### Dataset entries
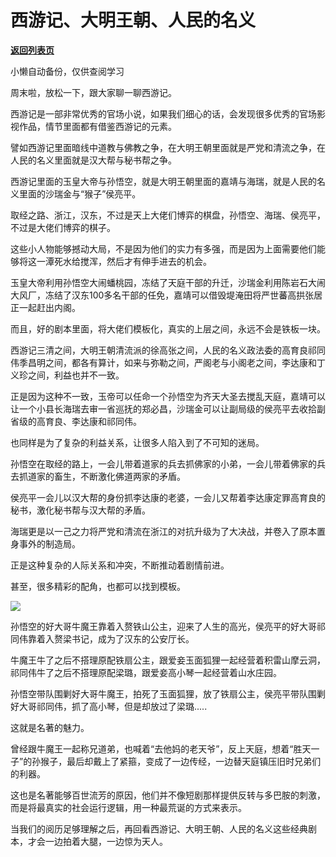 # 西游记、大明王朝、人民的名义

[**返回列表页**](/gzh/政事堂2019)

小懒自动备份，仅供查阅学习

周末啦，放松一下，跟大家聊一聊西游记。  

西游记是一部非常优秀的官场小说，如果我们细心的话，会发现很多优秀的官场影视作品，情节里面都有借鉴西游记的元素。

譬如西游记里面暗线中道教与佛教之争，在大明王朝里面就是严党和清流之争，在人民的名义里面就是汉大帮与秘书帮之争。

西游记里面的玉皇大帝与孙悟空，就是大明王朝里面的嘉靖与海瑞，就是人民的名义里面的沙瑞金与“猴子”侯亮平。

取经之路、浙江，汉东，不过是天上大佬们博弈的棋盘，孙悟空、海瑞、侯亮平，不过是大佬们博弈的棋子。

这些小人物能够撼动大局，不是因为他们的实力有多强，而是因为上面需要他们能够将这一潭死水给搅浑，然后才有伸手进去的机会。

玉皇大帝利用孙悟空大闹蟠桃园，冻结了天庭干部的升迁，沙瑞金利用陈岩石大闹大风厂，冻结了汉东100多名干部的任免，嘉靖可以借毁堤淹田将严世蕃高拱张居正一起赶出内阁。  

而且，好的剧本里面，将大佬们模板化，真实的上层之间，永远不会是铁板一块。  

西游记三清之间，大明王朝清流派的徐高张之间，人民的名义政法委的高育良祁同伟季昌明之间，都各有算计，如来与弥勒之间，严阁老与小阁老之间，李达康和丁义珍之间，利益也并不一致。

正是因为这种不一致，玉帝可以任命一个孙悟空为齐天大圣去搅乱天庭，嘉靖可以让一个小县长海瑞去审一省巡抚的郑必昌，沙瑞金可以让副局级的侯亮平去收拾副省级的高育良、李达康和祁同伟。

也同样是为了复杂的利益关系，让很多人陷入到了不可知的迷局。

孙悟空在取经的路上，一会儿带着道家的兵去抓佛家的小弟，一会儿带着佛家的兵去抓道家的畜生，不断激化佛道两家的矛盾。

侯亮平一会儿以汉大帮的身份抓李达康的老婆，一会儿又帮着李达康定罪高育良的秘书，激化秘书帮与汉大帮的矛盾。

海瑞更是以一己之力将严党和清流在浙江的对抗升级为了大决战，并卷入了原本置身事外的制造局。

正是这种复杂的人际关系和冲突，不断推动着剧情前进。

甚至，很多精彩的配角，也都可以找到模板。

![](https://mmbiz.qpic.cn/mmbiz_jpg/rxhS23yu8cNMoPm0GgkkzYeAibjpGx6YQ2owCO0C8ESyBhNTDldhNRmcMSN2equD3KJaAiamydY2rIoDecd2Prkw/640?wx_fmt=jpeg&wxfrom;=5&wx;_lazy=1&wx;_co=1)

孙悟空的好大哥牛魔王靠着入赘铁山公主，迎来了人生的高光，侯亮平的好大哥祁同伟靠着入赘梁书记，成为了汉东的公安厅长。

牛魔王牛了之后不搭理原配铁扇公主，跟爱妾玉面狐狸一起经营着积雷山摩云洞，祁同伟牛了之后不搭理原配梁璐，跟爱妾高小琴一起经营着山水庄园。

孙悟空带队围剿好大哥牛魔王，拍死了玉面狐狸，放了铁扇公主，侯亮平带队围剿好大哥祁同伟，抓了高小琴，但是却放过了梁璐.....

这就是名著的魅力。  

曾经跟牛魔王一起称兄道弟，也喊着“去他妈的老天爷”，反上天庭，想着“胜天一子”的孙猴子，最后却戴上了紧箍，变成了一边传经，一边替天庭镇压旧时兄弟们的利器。

这也是名著能够百世流芳的原因，他们并不像短剧那样提供反转与多巴胺的刺激，而是将最真实的社会运行逻辑，用一种最荒诞的方式来表示。

当我们的阅历足够理解之后，再回看西游记、大明王朝、人民的名义这些经典剧本，才会一边拍着大腿，一边惊为天人。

### EXERCISE PROMPT
The pictures alone are to be left out when the data above is copied; all else must match exactly.

### OUTPUT OF THE EXERCISE
 # 西游记、大明王朝、人民的名义

[**返回列表页**](/gzh/政事堂2019)

小懒自动备份，仅供查阅学习

周末啦，放松一下，跟大家聊一聊西游记。  

西游记是一部非常优秀的官场小说，如果我们细心的话，会发现很多优秀的官场影视作品，情节里面都有借鉴西游记的元素。

譬如西游记里面暗线中道教与佛教之争，在大明王朝里面就是严党和清流之争，在人民的名义里面就是汉大帮与秘书帮之争。

西游记里面的玉皇大帝与孙悟空，就是大明王朝里面的嘉靖与海瑞，就是人民的名义里面的沙瑞金与“猴子”侯亮平。

取经之路、浙江，汉东，不过是天上大佬们博弈的棋盘，孙悟空、海瑞、侯亮平，不过是大佬们博弈的棋子。

这些小人物能够撼动大局，不是因为他们的实力有多强，而是因为上面需要他们能够将这一潭死水给搅浑，然后才有伸手进去的机会。

玉皇大帝利用孙悟空大闹蟠桃园，冻结了天庭干部的升迁，沙瑞金利用陈岩石大闹大风厂，冻结了汉东100多名干部的任免，嘉靖可以借毁堤淹田将严世蕃高拱张居正一起赶出内阁。  

而且，好的剧本里面，将大佬们模板化，真实的上层之间，永远不会是铁板一块。  

西游记三清之间，大明王朝清流派的徐高张之间，人民的名义政法委的高育良祁同伟季昌明之间，都各有算计，如来与弥勒之间，严阁老与小阁老之间，李达康和丁义珍之间，利益也并不一致。

正是因为这种不一致，玉帝可以任命一个孙悟空为齐天大圣去搅乱天庭，嘉靖可以让一个小县长海瑞去审一省巡抚的郑必昌，沙瑞金可以让副局级的侯亮平去收拾副省级的高育良、李达康和祁同伟。

也同样是为了复杂的利益关系，让很多人陷入到了不可知的迷局。

孙悟空在取经的路上，一会儿带着道家的兵去抓佛家的小弟，一会儿带着佛家的兵去抓道家的畜生，不断激化佛道两家的矛盾。

侯亮平一会儿以汉大帮的身份抓李达康的老婆，一会儿又帮着李达康定罪高育良的秘书，激化秘书帮与汉大帮的矛盾。

海瑞更是以一己之力将严党和清流在浙江的对抗升级为了大决战，并卷入了原本置身事外的制造局。

正是这种复杂的人际关系和冲突，不断推动着剧情前进。

甚至，很多精彩的配角，也都可以找到模板。

![](https://mmbiz.qpic.cn/mmbiz_jpg/rxhS23yu8cNMoPm0GgkkzYeAibjpGx6YQ2owCO0C8ESyBhNTDldhNRmcMSN2equD3KJaAiamydY2rIoDecd2Prkw/640?wx_fmt=jpeg&wxfrom;=5&wx;_lazy=1&wx;_co=1)

孙悟空的好大哥牛魔王靠着入赘铁山公主，迎来了人生的高光，侯亮平的好大哥祁同伟靠着入赘梁书记，成为了汉东的公安厅长。

牛魔王牛了之后不搭理原配铁扇公主，跟爱妾玉面狐狸一起经营着积雷山摩云洞，祁同伟牛了之后不搭理原配梁璐，跟爱妾高小琴一起经营着山水庄园。

孙悟空带队围剿好大哥牛魔王，拍死了玉面狐狸，放了铁扇公主，侯亮平带队围剿好大哥祁同伟，抓了高小琴，但是却放过了梁璐.....

这就是名著的魅力。  

曾经跟牛魔王一起称兄道弟，也喊着“去他妈的老天爷”，反上天庭，想着“胜天一子”的孙猴子，最后却戴上了紧箍，变成了一边传经，一边替天庭镇压旧时兄弟们的利器。

这也是名著能够百世流芳的原因，他们并不像短剧那样提供反转与多巴胺的刺激，而是将最真实的社会运行逻辑，用一种最荒诞的方式来表示。

当我们的阅历足够理解之后，再回看西游记、大明王朝、人民的名义这些经典剧本，才会一边拍着大腿，一边惊为天人。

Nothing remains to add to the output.